REACTIES
De LEBZ wenste,
net als de rechercheurs in de ZEMBLA-uitzending, na
een aanvankelijke reactie bij nader inzien niet in het openbaar te reageren.
P.P.
mr.
Fabienne Boor - maandag 8 juni 2009 13:44
Uw weblog las ik
met interesse, maar moet toch echt even kwijt dat ik de instelling van de LEBZ
anders ervaar dan U. Ik lees ieder jaar hun rapportages en heb de betreffende
uitzending gezien. De LEBZ is juist uiterst kritisch ten opzichte van aangeefsters,
rechercheurs en officieren. Ik weet dat dat door
gespecialiseerde strafrechtadvocaten ook zo gezien wordt.
Hoogachtend,
Fabienne Boor,
lid van vfas
Repliek P.P.:
Ook ik loof de LEBZ
om de kritische houding ten opzichte van aangeefsters, rechercheurs en
officieren, maar niet om de vergoelijking van zogenaamde “onjuiste aangiften”.
Wat juridisch niet
als lasterlijke aangifte bewijsbaar is heet bij de LEBZ “misverstand”, toe te
schrijven aan goedbedoelde “bezorgdheid” voor het kind. Dat is een nogal
gemakkelijk moreel alibi voor lichtvaardige aangiftes door moeders tegen vaders
en voor het onbeschrijfelijke leed dat zij aanrichten. Is alles wat juridisch
niet strafbaar is gesteld of niet bewezen kan worden, ipso facto moreel
verdedigbaar of boven kritiek verheven? En als het maatschappelijk en juridisch
klimaat aanleiding geeft tot een hausse aan “onjuiste aangiftes” en dito
vervolgingen en veroordelingen, wordt het dan niet tijd voor een
klimaatverandering?
Vaders
voelen zich geïntimideerd, desnoods op valse beschuldigingen gearresteerd en
gevangen gezet, om hen daarmee, op instigatie van hun ex-vrouw, te verdrijven
uit de zorg voor en omgang met hun kind.
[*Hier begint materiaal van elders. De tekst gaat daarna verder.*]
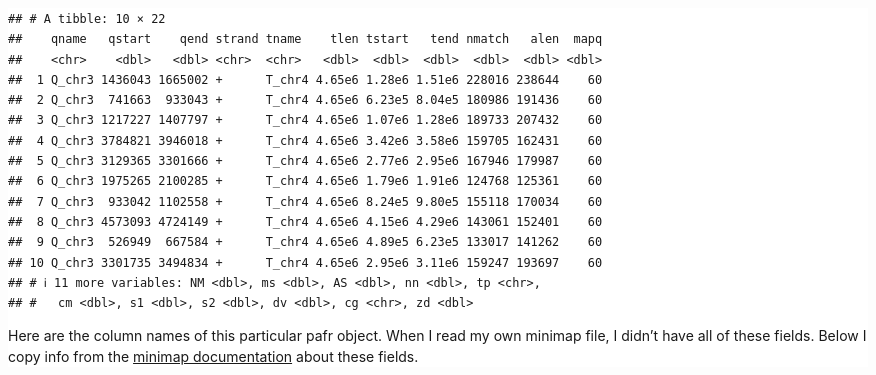     ## # A tibble: 10 × 22
    ##    qname   qstart    qend strand tname    tlen tstart   tend nmatch   alen  mapq
    ##    <chr>    <dbl>   <dbl> <chr>  <chr>   <dbl>  <dbl>  <dbl>  <dbl>  <dbl> <dbl>
    ##  1 Q_chr3 1436043 1665002 +      T_chr4 4.65e6 1.28e6 1.51e6 228016 238644    60
    ##  2 Q_chr3  741663  933043 +      T_chr4 4.65e6 6.23e5 8.04e5 180986 191436    60
    ##  3 Q_chr3 1217227 1407797 +      T_chr4 4.65e6 1.07e6 1.28e6 189733 207432    60
    ##  4 Q_chr3 3784821 3946018 +      T_chr4 4.65e6 3.42e6 3.58e6 159705 162431    60
    ##  5 Q_chr3 3129365 3301666 +      T_chr4 4.65e6 2.77e6 2.95e6 167946 179987    60
    ##  6 Q_chr3 1975265 2100285 +      T_chr4 4.65e6 1.79e6 1.91e6 124768 125361    60
    ##  7 Q_chr3  933042 1102558 +      T_chr4 4.65e6 8.24e5 9.80e5 155118 170034    60
    ##  8 Q_chr3 4573093 4724149 +      T_chr4 4.65e6 4.15e6 4.29e6 143061 152401    60
    ##  9 Q_chr3  526949  667584 +      T_chr4 4.65e6 4.89e5 6.23e5 133017 141262    60
    ## 10 Q_chr3 3301735 3494834 +      T_chr4 4.65e6 2.95e6 3.11e6 159247 193697    60
    ## # ℹ 11 more variables: NM <dbl>, ms <dbl>, AS <dbl>, nn <dbl>, tp <chr>,
    ## #   cm <dbl>, s1 <dbl>, s2 <dbl>, dv <dbl>, cg <chr>, zd <dbl>

Here are the column names of this particular pafr object. When I read my
own minimap file, I didn’t have all of these fields. Below I copy info
from the [minimap
documentation](https://lh3.github.io/minimap2/minimap2.html#10) about
these fields.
In zowat elke omgangs-,
gezags- of kinderbeschermingszaak in mijn praktijk
werd vroeger of later een valse beschuldiging geuit, met verve ondersteund door
moeders advocaat, Kinderbescherming en Jeugdzorg. Ook al leidde dat niet altijd
tot vervolging, beroofd worden van je kind verwoest iemands leven. De LEBZ-zaken vormen het topje van de ijsberg Jeugd- en
Familierecht...
Met de instelling van de LEBZ in 1999 gloorde er
hoop dat vanuit het strafrecht het heersende anti-vaderklimaat
zou kunnen worden blootgelegd.
Helaas,
er is niets veranderd, en ook de LEBZ-woordvoerder
vergoelijkt de vadervervolgingen met het argument dat die weliswaar foute
vervolgingen toch in elk geval berusten op “goede bedoelingen” van de
aangeefsters, getuigen en rechercheurs (zie uitzending, tijdlijn 5’ 35”:
“Iedereen heeft goede bedoelingen... enz.”).
Vaders
ervaren zogenaamde “Goede bedoelingen” van moeders, en de versmalling van het
Recht tot het zogenaamde “belang van het kind”, als een dekmantel voor
vaderhaat. Maar “goede bedoelingen” en “belang van het kind” zijn ondertussen
wel precies de argumenten waarmee familierechters moeders tegemoet komen in het
de facto weren van vaders uit de zorg voor en omgang met hun kind (de wet
Voortgezet ouderschap van 1 maart 2009 ten spijt). Rechter, Kinderbescherming
en Jeugdzorg zeggen: “Wij stellen het belang van het kind centraal”, wat
feitelijk neerkomt op: “Vader is een quantité négligeable”.
U
benadrukt het goede en hoopvolle van het werk van de LEBZ. In mijn artikel heb
ik geprobeerd aan te geven waaròm het in dit soort
specifieke zaken (valse incestbeschuldigingen) zo fout heeft kunnen gaan en zo
onverbeterlijk lijkt: vaderhaat als grondhouding.
De LEBZ
moet de feiten voor zich laten spreken en niets vergoelijken als de uitkomsten
schokkend blijken, want dan bedrijft de LEBZ politiek.
En als de
LEBZ zich in het openbaar heeft vergaloppeerd, dan past een openbare correctie.
P.P.
Drs. Jack
M. Biskop - donderdag
11 juni 2009
Het
onderwerp dat u aankaart is recent nog in de CDA-fractie aan de orde geweest. Daarbij
is nadrukkelijk de positie van de vader besproken en gepleit voor maatregelen
om te voorkomen dat vaders automatisch al veroordeeld zijn in de samenleving
zonder dat er deugdelijk onderzoek heeft plaatsgevonden.